In terms of the round-wise analysis of investments, firms seeking VCPE investments typically receive them in multiple rounds. Previous studies have offered several explanations for this phenomenon. Gompers (1995) suggests that the staging of capital infusions allows venture capitalists to gather information and monitor firm progress while maintaining the option to abandon projects at periodic intervals.

According to Admati and Periderer (1994), it is crucial to have the option to abandon a failing project because entrepreneurs will continue to pursue it as long as they receive capital from others, and the threat of abandonment incentivizes them to maximize value and meet goals. Neher (1999) suggests that multiple rounds of financing can resolve potential conflicts between entrepreneurs and investors, as previous rounds establish collateral to support later rounds. The stage of financing is determined by investment objectives and timing, while the round of financing indicates the number of instances of venture capital and private equity investments in the company. For example, Round 1 financing is the first instance of the company receiving investment, but it may not always occur at an early stage. Depending on the company's lifecycle and investment objectives, Round 1 financing can occur in any of the four financing stages. Similarly, multiple rounds of investment can occur within the same stage. In a particular funding round,

there may be multiple investors jointly investing in the company.

When multiple VCPE investors invest together at the same time, it is considered one investment round. Similarly, if an investor makes multiple investments in the company at different times and valuations, each investment is viewed as a separate funding round.
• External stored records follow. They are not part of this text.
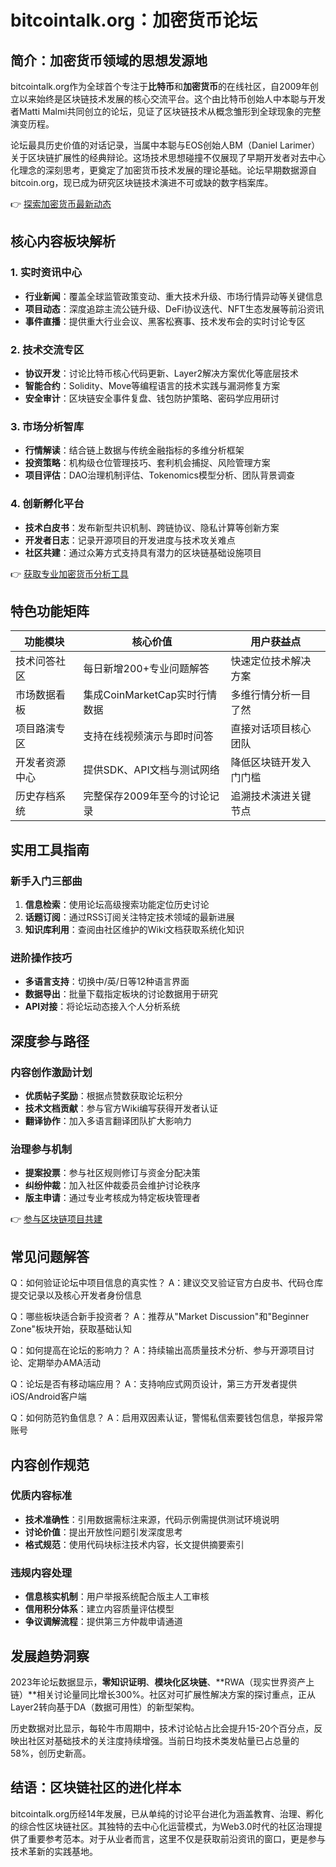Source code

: # bitcointalk.org：加密货币论坛

## 简介：加密货币领域的思想发源地

bitcointalk.org作为全球首个专注于**比特币**和**加密货币**的在线社区，自2009年创立以来始终是区块链技术发展的核心交流平台。这个由比特币创始人中本聪与开发者Matti Malmi共同创立的论坛，见证了区块链技术从概念雏形到全球现象的完整演变历程。

论坛最具历史价值的对话记录，当属中本聪与EOS创始人BM（Daniel Larimer）关于区块链扩展性的经典辩论。这场技术思想碰撞不仅展现了早期开发者对去中心化理念的深刻思考，更奠定了加密货币技术发展的理论基础。论坛早期数据源自bitcoin.org，现已成为研究区块链技术演进不可或缺的数字档案库。

👉 [探索加密货币最新动态](https://bit.ly/okx_welcome)

## 核心内容板块解析

### 1. 实时资讯中心
- **行业新闻**：覆盖全球监管政策变动、重大技术升级、市场行情异动等关键信息
- **项目动态**：深度追踪主流公链升级、DeFi协议迭代、NFT生态发展等前沿资讯
- **事件直播**：提供重大行业会议、黑客松赛事、技术发布会的实时讨论专区

### 2. 技术交流专区
- **协议开发**：讨论比特币核心代码更新、Layer2解决方案优化等底层技术
- **智能合约**：Solidity、Move等编程语言的技术实践与漏洞修复方案
- **安全审计**：区块链安全事件复盘、钱包防护策略、密码学应用研讨

### 3. 市场分析智库
- **行情解读**：结合链上数据与传统金融指标的多维分析框架
- **投资策略**：机构级仓位管理技巧、套利机会捕捉、风险管理方案
- **项目评估**：DAO治理机制评估、Tokenomics模型分析、团队背景调查

### 4. 创新孵化平台
- **技术白皮书**：发布新型共识机制、跨链协议、隐私计算等创新方案
- **开发者日志**：记录开源项目的开发进度与技术攻关难点
- **社区共建**：通过众筹方式支持具有潜力的区块链基础设施项目

👉 [获取专业加密货币分析工具](https://bit.ly/okx_welcome)

## 特色功能矩阵

| 功能模块        | 核心价值                      | 用户获益点                  |
|-----------------|-----------------------------|---------------------------|
| 技术问答社区    | 每日新增200+专业问题解答       | 快速定位技术解决方案       |
| 市场数据看板    | 集成CoinMarketCap实时行情数据  | 多维行情分析一目了然       |
| 项目路演专区    | 支持在线视频演示与即时问答     | 直接对话项目核心团队       |
| 开发者资源中心  | 提供SDK、API文档与测试网络     | 降低区块链开发入门门槛     |
| 历史存档系统    | 完整保存2009年至今的讨论记录   | 追溯技术演进关键节点       |

## 实用工具指南

### 新手入门三部曲
1. **信息检索**：使用论坛高级搜索功能定位历史讨论
2. **话题订阅**：通过RSS订阅关注特定技术领域的最新进展
3. **知识库利用**：查阅由社区维护的Wiki文档获取系统化知识

### 进阶操作技巧
- **多语言支持**：切换中/英/日等12种语言界面
- **数据导出**：批量下载指定板块的讨论数据用于研究
- **API对接**：将论坛动态接入个人分析系统

## 深度参与路径

### 内容创作激励计划
- **优质帖子奖励**：根据点赞数获取论坛积分
- **技术文档贡献**：参与官方Wiki编写获得开发者认证
- **翻译协作**：加入多语言翻译团队扩大影响力

### 治理参与机制
- **提案投票**：参与社区规则修订与资金分配决策
- **纠纷仲裁**：加入社区仲裁委员会维护讨论秩序
- **版主申请**：通过专业考核成为特定板块管理者

👉 [参与区块链项目共建](https://bit.ly/okx_welcome)

## 常见问题解答

Q：如何验证论坛中项目信息的真实性？
A：建议交叉验证官方白皮书、代码仓库提交记录以及核心开发者身份信息

Q：哪些板块适合新手投资者？
A：推荐从"Market Discussion"和"Beginner Zone"板块开始，获取基础认知

Q：如何提高在论坛的影响力？
A：持续输出高质量技术分析、参与开源项目讨论、定期举办AMA活动

Q：论坛是否有移动端应用？
A：支持响应式网页设计，第三方开发者提供iOS/Android客户端

Q：如何防范钓鱼信息？
A：启用双因素认证，警惕私信索要钱包信息，举报异常账号

## 内容创作规范

### 优质内容标准
- **技术准确性**：引用数据需标注来源，代码示例需提供测试环境说明
- **讨论价值**：提出开放性问题引发深度思考
- **格式规范**：使用代码块标注技术内容，长文提供摘要索引

### 违规内容处理
- **信息核实机制**：用户举报系统配合版主人工审核
- **信用积分体系**：建立内容质量评估模型
- **争议调解流程**：提供第三方仲裁申请通道

## 发展趋势洞察

2023年论坛数据显示，**零知识证明**、**模块化区块链**、**RWA（现实世界资产上链）**相关讨论量同比增长300%。社区对可扩展性解决方案的探讨重点，正从Layer2转向基于DA（数据可用性）的新型架构。

历史数据对比显示，每轮牛市周期中，技术讨论帖占比会提升15-20个百分点，反映出社区对基础技术的关注度持续增强。当前日均技术类发帖量已占总量的58%，创历史新高。

## 结语：区块链社区的进化样本

bitcointalk.org历经14年发展，已从单纯的讨论平台进化为涵盖教育、治理、孵化的综合性区块链社区。其独特的去中心化运营模式，为Web3.0时代的社区治理提供了重要参考范本。对于从业者而言，这里不仅是获取前沿资讯的窗口，更是参与技术革新的实践基地。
Funding rounds are regarded as separate if there has been a significant gap in time since the last financing round and/or the investment occurs at a different valuation than the previous round. Figure 1 shows the results of analyzing VCPE investments by funding round.

The findings show that 82 percent of the VCPE investments were in Round 1, which refers to the initial investments made in the company. Only 18 percent of the total investment was attributed to follow-on investments. It is evident that investments decline significantly as subsequent funding rounds take place. This could be due to the fact that most of the investment occurred in the later years of the study period [5], suggesting that there may not have been enough time for the next round of investment.

Based on the research, VCPE investments may occur during later stages of a company's lifecycle. At this point, the company no longer needs extra funding to reach a critical size for an IPO or finding a buyer. This can be explained by the grandstanding theory (Gompers, 1996), which states that VCs prefer to exit their investments earlier. Furthermore, this trend may indicate that companies receiving initial investment did not perform well enough to attract further investment from investors.

Further research is needed to fully understand this pattern. Table I reveals that out of

1,503 companies, there were a total of 1,912 rounds of funding received by companies in different industries. This indicates that on average, each company received 1.27 rounds of funding.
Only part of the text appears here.